Suspiró en silencio y murmuró: «Vale».
La expresión de Austin se suavizó al ver que cedía. «Hay gachas en la cocina. Las he mantenido calientes. Ve a comer un poco».
«No quiero. No tengo hambre».
«Aun así tienes que comer». Se puso de pie y la ayudó a levantarse con firme insistencia. «Si no, llamaré a tu equipo ahora mismo y les daré a todos el día libre mañana».
Arrastrada hasta la cocina, Brinley lo vio servir un cuenco de gachas de marisco humeantes de la olla. Estaban llenas de sus ingredientes favoritos, cocinados hasta quedar perfectamente tiernos. Solo el aroma ya era reconfortante.

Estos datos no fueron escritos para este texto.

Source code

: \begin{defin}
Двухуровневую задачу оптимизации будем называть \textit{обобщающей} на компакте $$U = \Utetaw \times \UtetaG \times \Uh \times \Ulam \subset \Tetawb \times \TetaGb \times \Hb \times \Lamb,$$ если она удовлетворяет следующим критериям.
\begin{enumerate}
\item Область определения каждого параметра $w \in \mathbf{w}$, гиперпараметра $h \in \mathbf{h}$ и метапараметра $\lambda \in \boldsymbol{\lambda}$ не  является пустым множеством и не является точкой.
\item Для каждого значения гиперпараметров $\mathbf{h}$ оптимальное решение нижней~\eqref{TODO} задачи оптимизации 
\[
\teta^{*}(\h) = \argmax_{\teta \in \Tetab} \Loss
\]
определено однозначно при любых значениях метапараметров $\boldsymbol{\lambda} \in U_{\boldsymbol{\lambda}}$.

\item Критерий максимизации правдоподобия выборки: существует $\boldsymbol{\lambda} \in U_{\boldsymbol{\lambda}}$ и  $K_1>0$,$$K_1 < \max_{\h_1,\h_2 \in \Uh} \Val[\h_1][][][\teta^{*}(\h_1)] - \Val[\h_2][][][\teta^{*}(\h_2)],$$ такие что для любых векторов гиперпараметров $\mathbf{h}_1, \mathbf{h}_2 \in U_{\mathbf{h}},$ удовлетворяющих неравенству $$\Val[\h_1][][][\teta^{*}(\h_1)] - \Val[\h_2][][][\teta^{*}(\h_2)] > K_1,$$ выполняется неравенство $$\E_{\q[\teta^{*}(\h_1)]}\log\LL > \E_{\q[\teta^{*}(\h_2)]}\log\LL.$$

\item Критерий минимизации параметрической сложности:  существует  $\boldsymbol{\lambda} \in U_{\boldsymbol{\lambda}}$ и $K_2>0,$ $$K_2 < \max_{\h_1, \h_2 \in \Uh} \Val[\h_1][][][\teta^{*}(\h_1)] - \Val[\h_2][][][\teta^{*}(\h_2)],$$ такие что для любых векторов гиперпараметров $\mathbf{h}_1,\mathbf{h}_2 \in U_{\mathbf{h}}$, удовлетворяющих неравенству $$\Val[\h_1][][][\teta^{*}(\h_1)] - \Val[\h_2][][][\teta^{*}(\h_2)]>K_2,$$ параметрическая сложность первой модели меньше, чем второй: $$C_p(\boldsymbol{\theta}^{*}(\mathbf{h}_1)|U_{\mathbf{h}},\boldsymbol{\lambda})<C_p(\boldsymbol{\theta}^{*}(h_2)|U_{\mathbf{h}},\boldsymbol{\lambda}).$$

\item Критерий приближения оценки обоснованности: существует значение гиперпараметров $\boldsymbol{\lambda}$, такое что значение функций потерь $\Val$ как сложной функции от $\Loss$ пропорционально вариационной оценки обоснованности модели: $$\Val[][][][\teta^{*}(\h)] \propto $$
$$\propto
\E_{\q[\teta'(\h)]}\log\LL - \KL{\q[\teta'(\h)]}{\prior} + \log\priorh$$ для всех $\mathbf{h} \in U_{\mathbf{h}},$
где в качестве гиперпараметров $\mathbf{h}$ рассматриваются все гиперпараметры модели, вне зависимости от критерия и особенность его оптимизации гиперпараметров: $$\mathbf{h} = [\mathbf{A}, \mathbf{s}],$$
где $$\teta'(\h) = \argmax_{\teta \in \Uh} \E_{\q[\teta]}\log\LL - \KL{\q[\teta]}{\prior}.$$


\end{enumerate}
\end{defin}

«Come». Austin le puso la cuchara en la mano y luego se apoyó en el marco de la puerta con los brazos cruzados, observándola fijamente.
Brinley se llevó a regañadientes una cucharada a los labios. El calor se extendió por su estómago, aliviando el agotamiento y refrescándola casi al instante.
Levantó la vista y vio a Austin observándola de cerca, con una leve sonrisa esbozándose en la comisura de los labios.
«¿Por qué no comes?», preguntó ella.
«Comeré cuando tú hayas terminado», respondió Austin con indiferencia.
«De acuerdo», dijo Brinley en voz baja, y siguió comiendo.
Las gachas estaban a la temperatura perfecta —ni quemando ni tibias—, prueba de que las habían recalentado más de una vez para que estuvieran listas en cuanto ella llegara a casa.
Solo entonces Brinley se dio cuenta de que Austin no tenía nada urgente que decirle. Solo había querido estar allí, asegurándose de que comiera.